Zoheb v Minister for Immigration, Citizenship and Multicultural Affairs
[2023] FedCFamC2G 252
FEDERAL CIRCUIT AND FAMILY COURT OF AUSTRALIA
(DIVISION 2)
Zoheb v Minister for Immigration, Citizenship and Multicultural Affairs [2023] FedCFamC2G 252
File number(s): MLG 1441 of 2022 Judgment of: JUDGE LAING Date of judgment: 5 April 2023 Catchwords: MIGRATION – application for judicial review of a decision of the Administrative Appeals Tribunal affirming a decision not to grant the applicant a Student (Temporary) (Class TU) (Subclass 500) visa – genuine temporary entrant criterion – whether the Tribunal’s findings were relevantly open – whether the Tribunal assessed the applicant “above the applicable jurisdictional scope” –whether the Tribunal’s approach to Direction No. 69 resulted in relevant error – application dismissed. Legislation: Migration Act 1958 (Cth) s 499
Migration Regulations 1994 (Cth) cl 500.212
Cases cited: Inderjit v Minister for Immigration, Citizenship, Migrant Services and Multicultural Affairs [2019] FCAFC 217; (2019) 272 FCR 528
Kumar v Minister for Immigration and Border Protection [2020] FCAFC 16; (2020) 274 FCR 646
Division: Division 2 General Federal Law Number of paragraphs: 32 Date of hearing: 31 March 2023 Place: Sydney Solicitor for the Applicant The applicant appeared in person Solicitor for the First Respondent Ms S. Wright, Mills Oakley (appeared by video-link) Solicitor for the Second Respondent Submitting appearance, save as to costs ORDERS
MLG 1441 of 2022 FEDERAL CIRCUIT AND FAMILY COURT OF AUSTRALIA (DIVISION 2)
BETWEEN: AHMED ZOHEB
Applicant
AND: MINISTER FOR IMMIGRATION, CITIZENSHIP AND MULTICULTURAL AFFAIRS
First Respondent
ADMINISTRATIVE APPEALS TRIBUNAL
Second Respondent
order made by:
JUDGE LAING
DATE OF ORDER:
5 APRIL 2023
THE COURT ORDERS THAT:
1.The application be dismissed.
Note: The form of the order is subject to the entry in the Court’s records.

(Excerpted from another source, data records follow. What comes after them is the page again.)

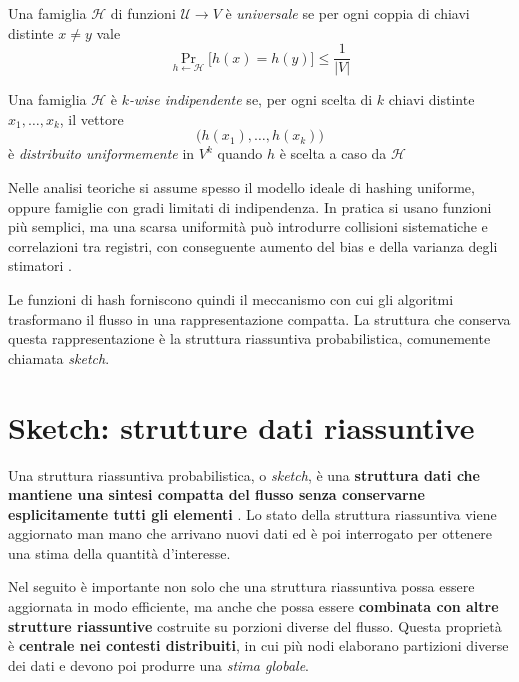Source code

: \begin{definition}
Una famiglia $\mathcal{H}$ di funzioni $\mathcal{U} \to V$ è \emph{universale} se
per ogni coppia di chiavi distinte $x \neq y$ vale
\[
\Pr_{h \leftarrow \mathcal{H}}\bigl[h(x)=h(y)\bigr] \le \frac{1}{|V|}
\]
\cite{Carter_Wegman_1979}
\end{definition}

\begin{definition}
Una famiglia $\mathcal{H}$ è \emph{$k$-wise indipendente} se, per ogni scelta di $k$ chiavi distinte
$x_1,\dots,x_k$, il vettore
\[
\bigl(h(x_1),\dots,h(x_k)\bigr)
\]
è \textit{distribuito uniformemente} in $V^k$ quando $h$ è scelta a caso da $\mathcal{H}$
\cite{Vadhan_Mitzenmacher_2007}
\end{definition}

Nelle analisi teoriche si assume spesso il modello ideale di hashing uniforme, oppure famiglie
con gradi limitati di indipendenza. In pratica si usano funzioni più semplici, ma una scarsa uniformità
può introdurre collisioni sistematiche e correlazioni tra registri, con conseguente aumento del bias
e della varianza degli stimatori \cite{Vadhan_Mitzenmacher_2007,UniformHashing_Pagh_2007}.

Le funzioni di hash forniscono quindi il meccanismo con cui gli algoritmi trasformano il flusso
in una rappresentazione compatta. La struttura che conserva questa rappresentazione
è la struttura riassuntiva probabilistica, comunemente chiamata \emph{sketch}.

\section{Sketch: strutture dati riassuntive}
\label{sec:sketch}
Una struttura riassuntiva probabilistica, o \emph{sketch}, è una \textbf{struttura dati che mantiene
una sintesi compatta del flusso senza conservarne esplicitamente tutti gli elementi} \cite{Cormode_2017}.
Lo stato della struttura riassuntiva viene aggiornato man mano che arrivano nuovi dati ed è poi interrogato
per ottenere una stima della quantità d'interesse.

Nel seguito è importante non solo che una struttura riassuntiva possa essere aggiornata in modo efficiente,
ma anche che possa essere \textbf{combinata con altre strutture riassuntive} costruite su porzioni diverse del flusso.
Questa proprietà è \textbf{centrale nei contesti distribuiti}, in cui più nodi elaborano partizioni diverse dei dati
e devono poi produrre una \textit{stima globale}.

Note: The Court may vary or set aside a judgment or order to remedy minor typographical or grammatical errors (r 17.05(2)(g) Federal Circuit and Family Court of Australia (Division 2) (General Federal Law) Rules 2021 (Cth)), or to record a variation to the order pursuant to r 17.05 Federal Circuit and Family Court of Australia (Division 2) (General Federal Law) Rules 2021 (Cth).
REASONS FOR JUDGMENT
JUDGE LAING
INTRODUCTION
Before the Court is an application for judicial review of a decision of the Administrative Appeals Tribunal (Tribunal). The Tribunal affirmed a decision of a delegate (Delegate) of the first respondent (Minister) not to grant the applicant a Student (Temporary) (Class TU) (Subclass 500) visa (student visa).
BACKGROUND
The applicant is a citizen of India. On 20 December 2019, he applied for the student visa that was the subject of the decision under review.
The Delegate refused the applicant’s visa application on 13 March 2020. The Delegate was not satisfied that the applicant intended genuinely to stay in Australia temporarily. Accordingly, the Delegate found that this criterion in cl 500.212 of Schedule 2 to the Migration Regulations 1994 (Cth) (Regulations) (genuine temporary entrant criterion) could not be met.
On 3 April 2020, the applicant sought review of the Delegate’s decision by the Tribunal. The applicant attended a hearing before the Tribunal on 9 February 2022.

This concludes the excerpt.